八十円ぶんの沈黙
私は、八十円切手を貼られた恋文である。
差出人は古波蔵利央、宛先は八重樫蛍。平成二十二年八月三日、商店街の赤いポストへ入れられた。中身は便箋一枚。書き直しの跡が多く、最後の二行だけ妙に強い筆圧だった。

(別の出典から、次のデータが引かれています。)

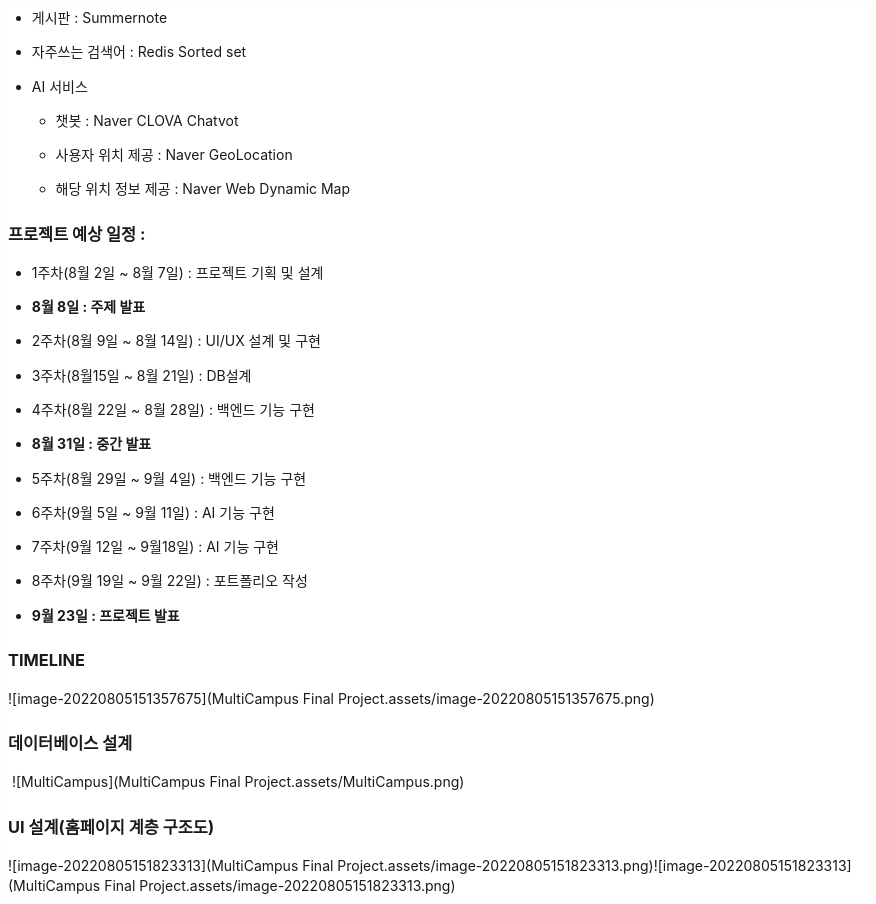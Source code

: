   - 게시판 : Summernote

  - 자주쓰는 검색어 : Redis Sorted set 

- AI 서비스

  - 챗봇 : Naver CLOVA Chatvot

  - 사용자 위치 제공 : Naver GeoLocation

  - 해당 위치 정보 제공 : Naver Web Dynamic Map



### 프로젝트 예상 일정 :

- 1주차(8월 2일 ~ 8월 7일) : 프로젝트 기획 및 설계



- **8월 8일 : 주제 발표**



- 2주차(8월 9일 ~ 8월 14일) : UI/UX 설계 및 구현

- 3주차(8월15일 ~ 8월 21일) : DB설계

- 4주차(8월 22일 ~ 8월 28일) : 백엔드 기능 구현



- **8월 31일 : 중간 발표**



- 5주차(8월 29일 ~ 9월 4일) : 백엔드 기능 구현

- 6주차(9월 5일 ~ 9월 11일) : AI 기능 구현

- 7주차(9월 12일 ~ 9월18일) : AI 기능 구현

- 8주차(9월 19일 ~ 9월 22일) : 포트폴리오 작성



- **9월 23일 : 프로젝트 발표**



### TIMELINE

![image-20220805151357675](MultiCampus Final Project.assets/image-20220805151357675.png)



### 데이터베이스 설계 

​                                                             ![MultiCampus](MultiCampus Final Project.assets/MultiCampus.png)



### UI 설계(홈페이지 계층 구조도)

![image-20220805151823313](MultiCampus Final Project.assets/image-20220805151823313.png)![image-20220805151823313](MultiCampus Final Project.assets/image-20220805151823313.png)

残念ながら私は、集配袋から仕分け台へ移される途中、棚と壁の隙間へ落ちた。
暗闇には、期限切れの割引葉書と、宛名のにじんだ暑中見舞いがいた。
「恋文は腐りやすいよ」
葉書が言った。
私は反論した。紙は腐らない。恋も、たぶん。
二十五年後、郵便局の改装工事で発見された。切手代はとっくに変わっていたが、郵便局員は私を透明な袋へ入れ、まず蛍の旧住所へ送った。転居先不明。次に利央の実家へ戻した。
五十歳になった利央は、私を見るなり座り込んだ。
「おまえ、今ごろ帰ってきたのか」
彼は封を切らなかった。内容を覚えていたからだ。
数日後、私は同窓会へ連れていかれた。背広の内ポケットは蒸し暑く、外から懐かしい名前と笑い声が聞こえた。
「古波蔵くん、変わらないね」
蛍の声だった。
利央の心臓が急に速くなった。私は内側から背広を押した。ここまで来たのだ。二十五年遅れでも、配達は配達である。

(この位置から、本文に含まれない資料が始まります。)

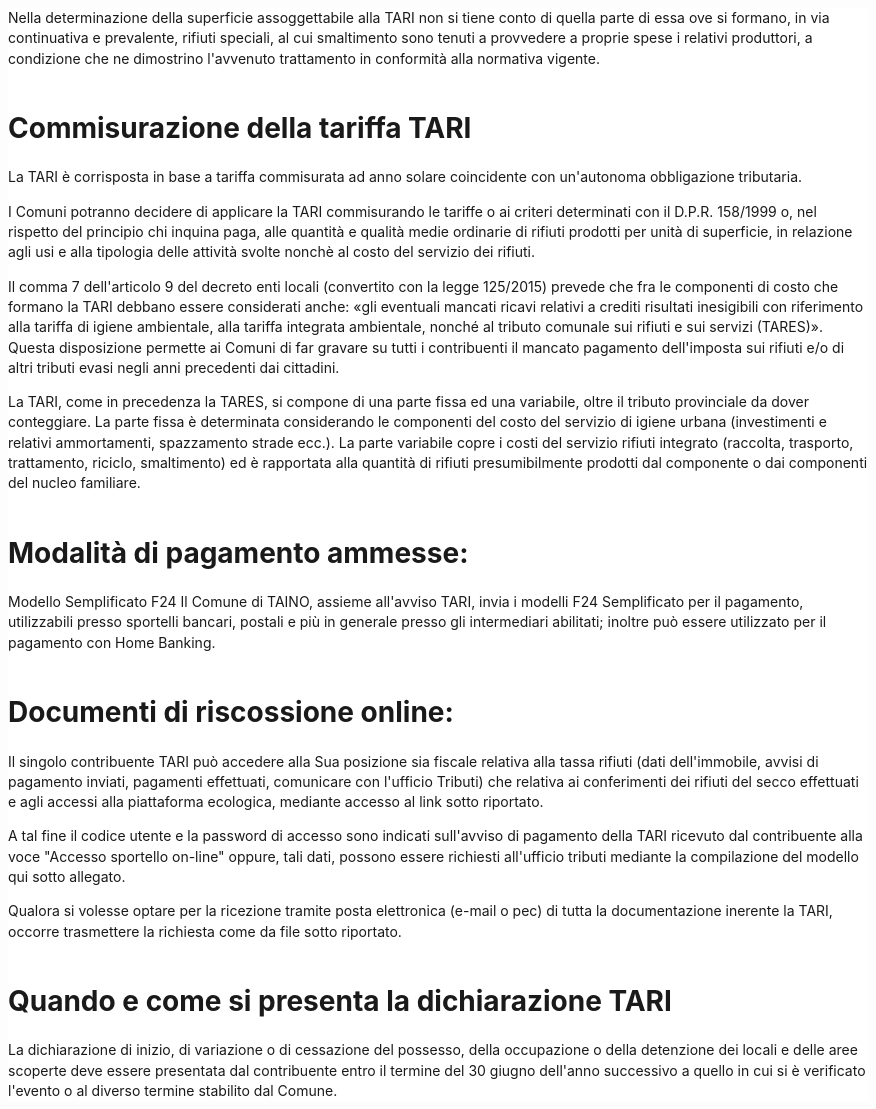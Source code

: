 Nella determinazione della superficie assoggettabile alla TARI non si tiene conto di quella parte di essa ove si formano, in via continuativa e prevalente, rifiuti speciali, al cui smaltimento sono tenuti a provvedere a proprie spese i relativi produttori, a condizione che ne dimostrino l'avvenuto trattamento in conformità alla normativa vigente.

# Commisurazione della tariffa TARI
La TARI è corrisposta in base a tariffa commisurata ad anno solare coincidente con un'autonoma obbligazione tributaria.

I Comuni potranno decidere di applicare la TARI commisurando le tariffe o ai criteri determinati con il D.P.R. 158/1999 o, nel rispetto del principio chi inquina paga, alle quantità e qualità medie ordinarie di rifiuti prodotti per unità di superficie, in relazione agli usi e alla tipologia delle attività svolte nonchè al costo del servizio dei rifiuti.

Il comma 7 dell'articolo 9 del decreto enti locali (convertito con la legge 125/2015) prevede che fra le componenti di costo che formano la TARI debbano essere considerati anche: «gli eventuali mancati ricavi relativi a crediti risultati inesigibili con riferimento alla tariffa di igiene ambientale, alla tariffa integrata ambientale, nonché al tributo comunale sui rifiuti e sui servizi (TARES)». Questa disposizione permette ai Comuni di far gravare su tutti i contribuenti il mancato pagamento dell'imposta sui rifiuti e/o di altri tributi evasi negli anni precedenti dai cittadini.

La TARI, come in precedenza la TARES, si compone di una parte fissa ed una variabile, oltre il tributo provinciale da dover conteggiare. La parte fissa è determinata considerando le componenti del costo del servizio di igiene urbana (investimenti e relativi ammortamenti, spazzamento strade ecc.). La parte variabile copre i costi del servizio rifiuti integrato (raccolta, trasporto, trattamento, riciclo, smaltimento) ed è rapportata alla quantità di rifiuti presumibilmente prodotti dal componente o dai componenti del nucleo familiare. 

# Modalità di pagamento ammesse:
Modello Semplificato F24 Il Comune di TAINO, assieme all'avviso TARI, invia i modelli F24 Semplificato per il pagamento, utilizzabili presso sportelli bancari, postali e più in generale presso gli intermediari abilitati; inoltre può essere utilizzato per il pagamento con Home Banking.

# Documenti di riscossione online:
Il singolo contribuente TARI può accedere alla Sua posizione sia fiscale relativa alla tassa rifiuti (dati dell'immobile, avvisi di pagamento inviati, pagamenti effettuati, comunicare con l'ufficio Tributi) che relativa ai conferimenti dei rifiuti del secco effettuati e agli accessi alla piattaforma ecologica, mediante accesso al link sotto riportato.

A tal fine il codice utente e la password di accesso sono indicati sull'avviso di pagamento della TARI ricevuto dal contribuente alla voce "Accesso sportello on-line" oppure, tali dati, possono essere richiesti all'ufficio tributi mediante la compilazione del modello qui sotto allegato.

Qualora si volesse optare per la ricezione tramite posta elettronica (e-mail o pec) di tutta la documentazione inerente la TARI, occorre trasmettere la richiesta come da file sotto riportato.

# Quando e come si presenta la dichiarazione TARI
La dichiarazione di inizio, di variazione o di cessazione del possesso, della occupazione o della detenzione dei locali e delle aree scoperte deve essere presentata dal contribuente entro il termine del 30 giugno dell'anno successivo a quello in cui si è verificato l'evento o al diverso termine stabilito dal Comune.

二人は昔話をした。閉店した駄菓子屋、数学教師のあだ名、あの夏の駅。
「私、八月七日、ずっと改札で待ってたんだよ」
蛍が笑った。
「利央くんから手紙が来る気がして。若かったなあ」
「……来なかった?」
「来なかった。だから東京へ行った」
私の中には、こう書かれていた。
〈八月七日、六時に駅で待っています。来てくれたら、一緒に東京へ行きたい〉
利央は内ポケットへ手を入れた。しかし蛍の携帯電話が鳴り、画面に孫らしい子どもの写真が映った。
「ごめん、家族が迎えに来たみたい」
利央の手が止まった。
「それ、何か入ってるの?」
蛍が膨らんだポケットを見た。
「昔の、出しそびれた請求書」
「払わないと」
「もう時効だよ」
蛍は笑って帰った。
私は結局、渡されなかった。切手は剥がされず、便箋も読まれず、利央の机の引き出しにいる。
葉書は間違っていた。紙は腐らない。
だからこそ、恋文は残酷なのだ。
届くはずだった時刻を、いつまでも新しいまま抱えている。